Congratulations! I can't wait until my Leucs Breed. 
Good luck with the eggs! 

-Yidso


----------



## Parsons (Sep 20, 2006)

Congrats!
Great Pictures.


----------



## ian (Dec 25, 2006)

Nice pics. Looks like you are up to your ears in eggs and tads. Is it too early to be calling them albino? They could color up later. Just my .02.


----------



## a Vertigo Guy (Aug 17, 2006)

ian said:


> Nice pics. Looks like you are up to your ears in eggs and tads. Is it too early to be calling them albino? They could color up later. Just my .02.


That tad looks to be a chocolate (hypo if you will). The only thing thats thrown me off is the egg if hatched from wasnt clear. But thats how my hypo tags look like. Its albino


----------



## TameYourself (Nov 17, 2007)

I am up to my ears in eggs/tads now! They laid more eggs this past weekend! Is that healthy?


----------



## housevibe7 (Sep 24, 2006)

Are you pulling all the eggs? One thing you can do is to leave them in there and allow the parents to care for them. This may make it to where they take a little break.


----------



## TameYourself (Nov 17, 2007)

housevibe7 said:


> Are you pulling all the eggs? One thing you can do is to leave them in there and allow the parents to care for them. This may make it to where they take a little break.


I was removing the eggs until this last clutch. I thought I read some place that if you remove them they will lay more. I will let them take care of this clutch themselves.


----------



## denfrogs (Dec 10, 2007)

*eggs*

how many days after they were laid did you pull the eggs and what type of container do you keep them in ? pic of container would be greet . ive got 6 eggs my first batch ever just want some info and pics thank


----------



## TameYourself (Nov 17, 2007)

*Re: eggs*



denfrogs said:


> how many days after they were laid did you pull the eggs and what type of container do you keep them in ? pic of container would be greet . ive got 6 eggs my first batch ever just want some info and pics thank


Sorry my reply took so long....

I pulled the eggs out after I saw development.
I am keeping them in deli cups currently. I'll try and take some pics later today.


----------



## TameYourself (Nov 17, 2007)

*New Update*

The oldest of the tadpole are finally getting back leggs!!!! They are only stubbs right now, but it is exciting.


----------



## stevemc (Aug 13, 2007)

It looks like the eggs are a little dry. Are you putting water on them daily? It sounds like you are having good luck with them though. What kinds/types are they? I havent seen any albinos before. Maybe you could post pics when they morph out.


----------



## a Vertigo Guy (Aug 17, 2006)




----------



## TameYourself (Nov 17, 2007)

stevemc said:


> It looks like the eggs are a little dry.
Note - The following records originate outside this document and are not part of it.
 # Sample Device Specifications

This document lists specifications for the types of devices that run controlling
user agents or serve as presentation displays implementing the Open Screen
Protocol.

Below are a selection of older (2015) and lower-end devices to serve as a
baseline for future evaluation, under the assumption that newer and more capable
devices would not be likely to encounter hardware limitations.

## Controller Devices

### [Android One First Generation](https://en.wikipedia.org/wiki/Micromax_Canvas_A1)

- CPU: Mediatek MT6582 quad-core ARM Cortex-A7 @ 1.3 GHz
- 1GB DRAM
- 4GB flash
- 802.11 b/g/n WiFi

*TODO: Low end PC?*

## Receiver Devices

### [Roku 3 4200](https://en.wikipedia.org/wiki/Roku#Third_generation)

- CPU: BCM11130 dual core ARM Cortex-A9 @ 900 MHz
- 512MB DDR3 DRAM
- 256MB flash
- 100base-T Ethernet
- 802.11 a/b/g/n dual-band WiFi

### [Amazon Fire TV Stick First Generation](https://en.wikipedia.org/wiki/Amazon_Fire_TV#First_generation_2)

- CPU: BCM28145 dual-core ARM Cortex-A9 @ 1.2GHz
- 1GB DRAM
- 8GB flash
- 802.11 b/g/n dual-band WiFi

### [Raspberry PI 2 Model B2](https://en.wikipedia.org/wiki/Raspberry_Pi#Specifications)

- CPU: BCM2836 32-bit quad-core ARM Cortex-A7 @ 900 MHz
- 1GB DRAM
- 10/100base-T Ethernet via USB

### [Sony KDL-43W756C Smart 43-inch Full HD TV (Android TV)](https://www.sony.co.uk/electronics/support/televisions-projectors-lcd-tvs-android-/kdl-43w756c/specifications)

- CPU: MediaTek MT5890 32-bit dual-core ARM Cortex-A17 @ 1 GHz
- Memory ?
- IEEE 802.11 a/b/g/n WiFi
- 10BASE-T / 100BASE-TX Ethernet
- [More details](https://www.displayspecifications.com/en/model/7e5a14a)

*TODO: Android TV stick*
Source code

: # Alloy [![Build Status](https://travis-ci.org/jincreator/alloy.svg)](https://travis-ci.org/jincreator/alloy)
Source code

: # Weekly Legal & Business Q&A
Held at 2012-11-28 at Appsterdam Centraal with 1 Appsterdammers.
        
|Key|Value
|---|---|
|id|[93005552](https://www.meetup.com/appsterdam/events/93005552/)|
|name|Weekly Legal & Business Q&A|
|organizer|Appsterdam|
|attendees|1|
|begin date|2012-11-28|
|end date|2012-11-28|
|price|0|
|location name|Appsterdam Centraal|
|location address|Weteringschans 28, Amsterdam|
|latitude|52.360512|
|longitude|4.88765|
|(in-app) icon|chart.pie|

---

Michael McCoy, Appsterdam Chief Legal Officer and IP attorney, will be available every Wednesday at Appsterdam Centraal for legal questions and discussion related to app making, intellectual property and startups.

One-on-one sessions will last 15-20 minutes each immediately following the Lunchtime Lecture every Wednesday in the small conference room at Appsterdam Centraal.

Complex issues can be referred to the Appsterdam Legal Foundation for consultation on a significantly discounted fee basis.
Are you putting water on them daily? It sounds like you are having good luck with them though. What kinds/types are they? I havent seen any albinos before. Maybe you could post pics when they morph out.


Those pics are old, I've gotten the hang of things now. I use an eye dropper to moisten the eggs now.


----------



## TameYourself (Nov 17, 2007)

tinctoritus said:


>


I can't wait til mine look like that!!!


----------



## TameYourself (Nov 17, 2007)

*Re: eggs*



TameYourself said:


> denfrogs said:
> 
> 
> > how many days after they were laid did you pull the eggs and what type of container do you keep them in ? pic of container would be greet . ive got 6 eggs my first batch ever just want some info and pics thank
> ...


----------



## Quaz (Nov 13, 2005)

To help with the moisture on the eggs I keep them in a sealed container and mist it once when I first put them in. It works just fine and I don't have to monitor the eggs for humidity.


----------



## TameYourself (Nov 17, 2007)

*UPDATE*

Sad news 
The first of the tads has gotten its front legs, and they don't look good. It has SLS for sure 
I hope the others aren't like the first!


----------